Published on August 8th, 2019 | by Bibhuranjan0
Prominent challenges that Hinder AI Adoption in Developing Nations
Much of the world today enjoys the many benefits of AI and its related functions. There is no question or doubt that this technology is here to stay and grow exponentially as our technological know-how increases while experimenting on the field.
While the deployment of AI across the cities and nations was surely slow to begin with, with time, it got steady and now its more like a spreading wildfire. There is simply no escaping the benefits of automation technologies to accelerate tasks and get more productive.
While all of it sounds great on paper, the magnitude of adoption for AI and its related technologies remains severely limited in many parts of the world, especially in 3rd world nations that are still under developed.
Prominent hindrances in adopting AI
AI technologies at its core requires data to operate. The more data that is fed into the machine, the more we can get it to automate. That is easier said than done and it is especially difficult in nations like Africa, parts of Middle East and even Latin America where growth still remains lacklustre and technology adoption isn’t as high. This can pose challenges in the long run as Governing bodies that aren’t infrastructurally equipped with AI technologies lag a lot behind the world development curve.
That being said, the lack of its adoption can be attributed to a few reasons:
1. Bottlenecks in Communications and Connectivity
This is a very simple and straightforward reason, why AI isn’t being mass adopted in a said country. In essence, if a nation suffers from a lack of communication, in the form of reduced cellular and internet connectivity, it can lead to poor AI integration and functionality in the nation. The reason here is that AI feeds on data, and the more it has to work with, the better it is when eventually deployed. A lacklustre communications infrastructure could mean that the nation could be lacking basic AI related facilities like AI Chatbot, AI based data collection or even AI based Localisation services.
2. The Nation Suffers from a Lack of Funds
This is another reason as to why AI or automation might not be a viable option for many nations. There is a huge deficit for surplus funds in a lot of developing countries. And while most of these poor nations get regular funds via entities like the World Bank and EU continues to aid these places with funding, the issue remains that the country itself is unable to sustain its economy viably and therefore, venturing into AI based operations might not be the most economical route.
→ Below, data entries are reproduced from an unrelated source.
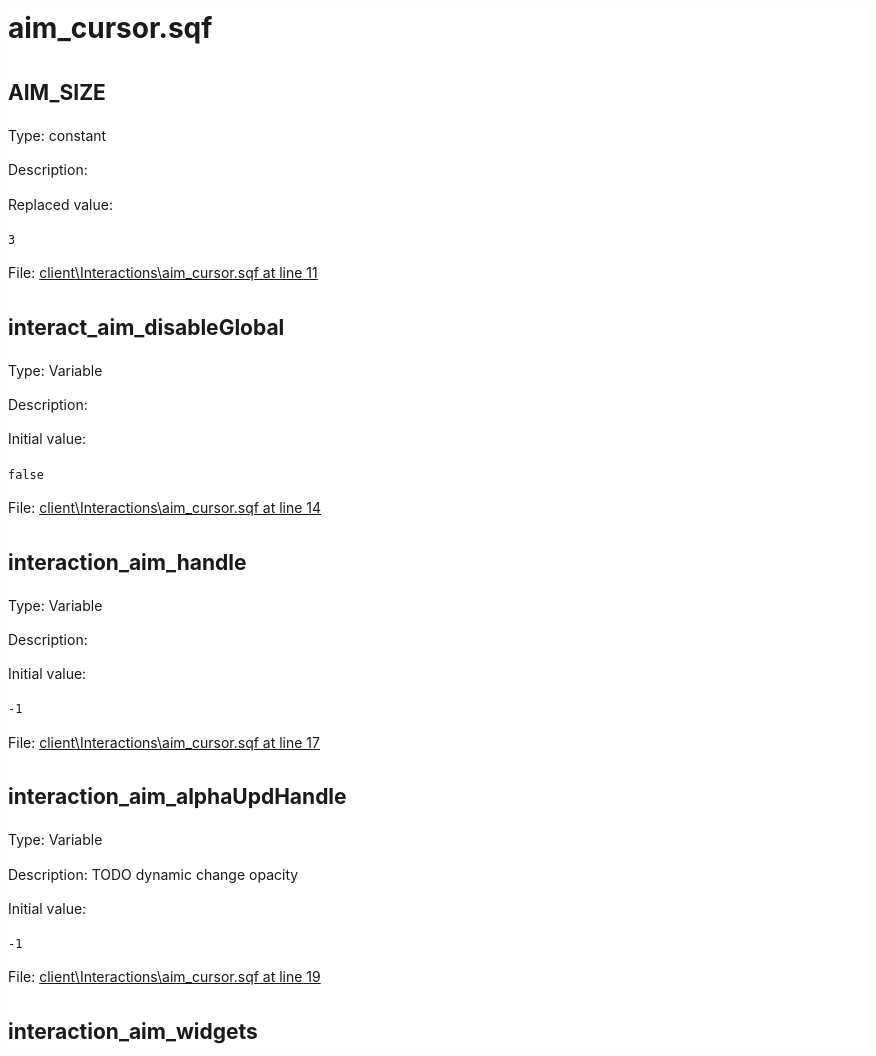 # aim_cursor.sqf

## AIM_SIZE

Type: constant

Description: 


Replaced value:
```sqf
3
```
File: [client\Interactions\aim_cursor.sqf at line 11](../../../Src/client/Interactions/aim_cursor.sqf#L11)
## interact_aim_disableGlobal

Type: Variable

Description: 


Initial value:
```sqf
false
```
File: [client\Interactions\aim_cursor.sqf at line 14](../../../Src/client/Interactions/aim_cursor.sqf#L14)
## interaction_aim_handle

Type: Variable

Description: 


Initial value:
```sqf
-1
```
File: [client\Interactions\aim_cursor.sqf at line 17](../../../Src/client/Interactions/aim_cursor.sqf#L17)
## interaction_aim_alphaUpdHandle

Type: Variable

Description: TODO dynamic change opacity


Initial value:
```sqf
-1
```
File: [client\Interactions\aim_cursor.sqf at line 19](../../../Src/client/Interactions/aim_cursor.sqf#L19)
## interaction_aim_widgets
3. Lack of AI based Infrastructure
This type of issue might not present itself on the surface but it is a deep-rooted problem that needs a lot of work to get sorted. According to a study by Accenture even moderately developed nations like South Africa, which on paper has the ingredients, for a full fledged AI network, isn’t ready for it because the nations existing infrastructure like schools, medical, Office Networks are in a very poor state and cannot viably sustain any form of AI automation. On top of that, skilled personnel in this field is very low too, which means if any automation system is put in place, most of the workforce is going to be outsourced.
4. Internal Pressure
There is a very common theory that Automation will eventually lead to reduction in human jobs. While that is not entirely untrue, it is only a fraction of the whole picture. But that is enough to cause a panic among developing nations that suffer from poverty and where people live with a sense of job insecurity. In such places, the Govt can be forced to stay away from implementing any real form of AI Automation as it can be used as a propaganda to displace the ruling Govt from the country. This is unfortunate but it can be widely seen in a lot of Under-Developed and Developing Nations, that favour traditional ways of working.
5. Not enough Initiative by the Working Government
While Internal Pressure can be a result of masses not being in favour, the inverse to this is a Government that has no initiative for AI based projects at all and traditional methods of getting work done is working in their favour for reasons unknown. Now the implications of this practice are fairly adverse, considering that by choosing to remain behind the technological curve they are not just pushing the country into the dark ages, but also limiting the options for its citizens to venture out from within the country.
6. Non-Future Proof IT Infrastructure
While the adoption rate for newer technologies might be high such nations, it can still be AI incompatible. These nations, that are generally at the forefront of being considered as “Developing”, and while it attracts new companies, for investment and development, they still don’t get the latest advancements in AI based automation technologies quite as quickly because the existing infrastructure isn’t a viable option. Luckily though, such nations generally have progressive Govt’s that are willing to invest in advanced technologies and infrastructure development, so the persisting issues can be resolved in the future.
7. Excessive Bureaucracy and Technological Theft
This is a fairly unique challenge when it comes to AI based applications. The issue here isn’t really lack of funds or infrastructure but rather making it difficult for companies to implement the AI infrastructure in a way that is viable for them because of certain Govt. rules or failure to regulate the market. This lack of market regulation and Govt. bureaucracy can also cause intellectual property theft by local companies which can cause losses to the parent companies. This can later discourage any further advances in the field to be shared with the same country, leading to technological stagnation.
So by now you have a fairly vague idea of how various reasons can lead to lack in adoption for AI and other automation systems. While are some of these are a result of poor development and financial restrictions, some of them are by choice or are consequential of their respective ruling bodies.